Concernant sa situation, Mme [S] [I] établit qu’elle est la mère de deux enfants l’un étant né en 2006 et l’autre en 2022. Elle perçoit la somme de 785,24 euros selon le relevé fournit par la CAF le 20 mai 2024 et perçoit le revenu de solidarité active. Elle n’est pas imposable, ses revenus 2023 s’élevant à la somme de 6 666 euros.
Par ailleurs, si elle bénéficie comme le démontre l’intimée d’une aide pour son logement de 386,67 euros selon décompte du mois d’octobre 2024, elle s’acquitte d’un loyer de 679,68 euros selon facture du 23 avril 2024.
Il convient au regard de la situation personnelle et professionnelle de Mme [S] [I] de lui accorder des délais de paiements.
Il sera noté que, si Mme [S] [I] a demandé des mensualités à hauteur de 50 euros, elle a également sollicité les plus larges délais de paiement. Par ailleurs, l’octroi de délais de paiement doit permettre, à l’issue du délai de 24 mois, le désintéressement total du créancier.

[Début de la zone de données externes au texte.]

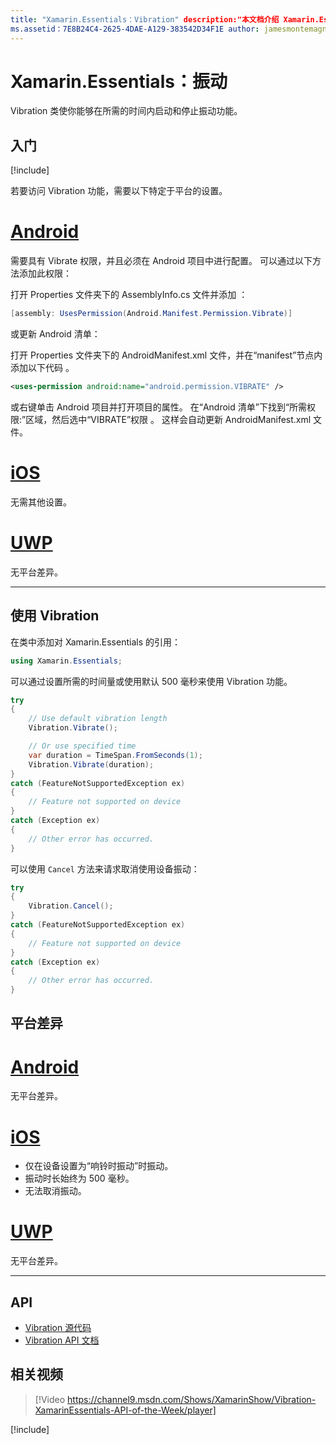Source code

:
 ```yaml
---
title: "Xamarin.Essentials：Vibration" description:"本文档介绍 Xamarin.Essentials 中的 Vibration 类，你可通过此类在所需的时间内启动和停止振动功能。"
ms.assetid：7E8B24C4-2625-4DAE-A129-383542D34F1E author: jamesmontemagno ms.custom: video ms.author: jamont ms.date:2018 年 11 月 4 日 no-loc: [Xamarin.Forms, Xamarin.Essentials]
---
```


# <a name="xamarinessentials-vibration"></a>Xamarin.Essentials：振动

Vibration 类使你能够在所需的时间内启动和停止振动功能。

## <a name="get-started"></a>入门

[!include[](~/essentials/includes/get-started.md)]

若要访问 Vibration 功能，需要以下特定于平台的设置。

# <a name="android"></a>[Android](#tab/android)

需要具有 Vibrate 权限，并且必须在 Android 项目中进行配置。 可以通过以下方法添加此权限：

打开 Properties 文件夹下的 AssemblyInfo.cs 文件并添加 ：

```csharp
[assembly: UsesPermission(Android.Manifest.Permission.Vibrate)]
```

或更新 Android 清单：

打开 Properties 文件夹下的 AndroidManifest.xml 文件，并在“manifest”节点内添加以下代码  。

```xml
<uses-permission android:name="android.permission.VIBRATE" />
```

或右键单击 Android 项目并打开项目的属性。 在“Android 清单”下找到“所需权限:”区域，然后选中“VIBRATE”权限  。 这样会自动更新 AndroidManifest.xml 文件。

# <a name="ios"></a>[iOS](#tab/ios)

无需其他设置。

# <a name="uwp"></a>[UWP](#tab/uwp)

无平台差异。

-----

## <a name="using-vibration"></a>使用 Vibration

在类中添加对 Xamarin.Essentials 的引用：

```csharp
using Xamarin.Essentials;
```

可以通过设置所需的时间量或使用默认 500 毫秒来使用 Vibration 功能。

```csharp
try
{
    // Use default vibration length
    Vibration.Vibrate();

    // Or use specified time
    var duration = TimeSpan.FromSeconds(1);
    Vibration.Vibrate(duration);
}
catch (FeatureNotSupportedException ex)
{
    // Feature not supported on device
}
catch (Exception ex)
{
    // Other error has occurred.
}
```

可以使用 `Cancel` 方法来请求取消使用设备振动：

```csharp
try
{
    Vibration.Cancel();
}
catch (FeatureNotSupportedException ex)
{
    // Feature not supported on device
}
catch (Exception ex)
{
    // Other error has occurred.
}
```

## <a name="platform-differences"></a>平台差异

# <a name="android"></a>[Android](#tab/android)

无平台差异。

# <a name="ios"></a>[iOS](#tab/ios)

- 仅在设备设置为“响铃时振动”时振动。
- 振动时长始终为 500 毫秒。
- 无法取消振动。

# <a name="uwp"></a>[UWP](#tab/uwp)

无平台差异。

-----

## <a name="api"></a>API

- [Vibration 源代码](https://github.com/xamarin/Essentials/tree/master/Xamarin.Essentials/Vibration)
- [Vibration API 文档](xref:Xamarin.Essentials.Vibration)

## <a name="related-video"></a>相关视频

> [!Video https://channel9.msdn.com/Shows/XamarinShow/Vibration-XamarinEssentials-API-of-the-Week/player]

[!include[](~/essentials/includes/xamarin-show-essentials.md)]
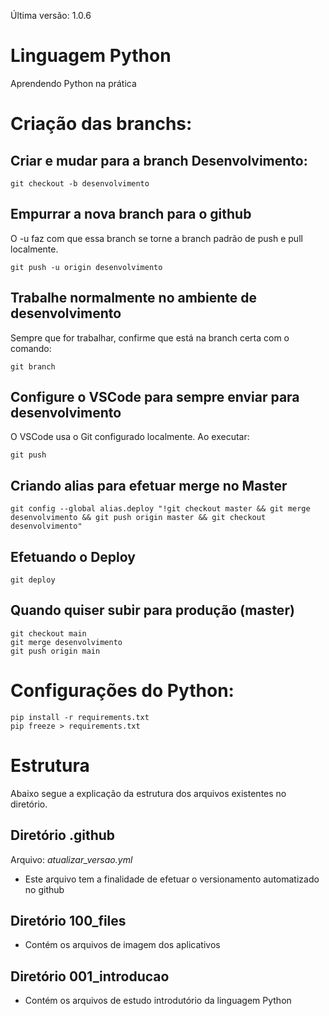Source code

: Última versão: <!--version-start--> 1.0.6 <!--version-end-->

# Linguagem Python
Aprendendo Python na prática

# Criação das branchs:

## Criar e mudar para a branch Desenvolvimento:
```terminal
git checkout -b desenvolvimento
```

## Empurrar a nova branch para o github
O -u faz com que essa branch se torne a branch padrão de push e pull localmente.
```terminal
git push -u origin desenvolvimento
```

## Trabalhe normalmente no ambiente de desenvolvimento
Sempre que for trabalhar, confirme que está na branch certa com o comando:
```terminal
git branch
```

## Configure o VSCode para sempre enviar para desenvolvimento
O VSCode usa o Git configurado localmente. Ao executar:
```terminal
git push
```

## Criando alias para efetuar merge no Master
```terminal
git config --global alias.deploy "!git checkout master && git merge desenvolvimento && git push origin master && git checkout desenvolvimento"
```

## Efetuando o Deploy
```terminal
git deploy
```

## Quando quiser subir para produção (master)
```terminal
git checkout main
git merge desenvolvimento
git push origin main
```

# Configurações do Python:
```terminal
pip install -r requirements.txt
pip freeze > requirements.txt
```

# Estrutura
Abaixo segue a explicação da estrutura dos arquivos existentes no diretório.

## Diretório .github
 Arquivo: *atualizar_versao.yml*
- Este arquivo tem a finalidade de efetuar o versionamento automatizado no github

## Diretório 100_files
- Contém os arquivos de imagem dos aplicativos

## Diretório 001_introducao
- Contém os arquivos de estudo introdutório da linguagem Python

Par conséquent, la décision déférée sera confirmée, la mensualité de 120 euros étant adaptée à la situation financière de la débitrice et la créance étant recouvrée à l’issue des deux ans.
Sur les frais de l’instance :
Mme [S] [I], qui succombe en sa demande principale, devra supporter les dépens de l’instance. Pour des motifs d’équité, il n’y a pas lieu de faire application de l’article 700 du code de procédure civile.
PAR CES MOTIFS :
La Cour,
Confirme le jugement déféré en toutes ses dispositions ;
Dit que Mme [S] [I] supportera les dépens de première instance et d’appel et dit n’y avoir lieu à l’application de l’article 700 du code de procédure civile.
Arrêt signé par la présidente et par la greffière.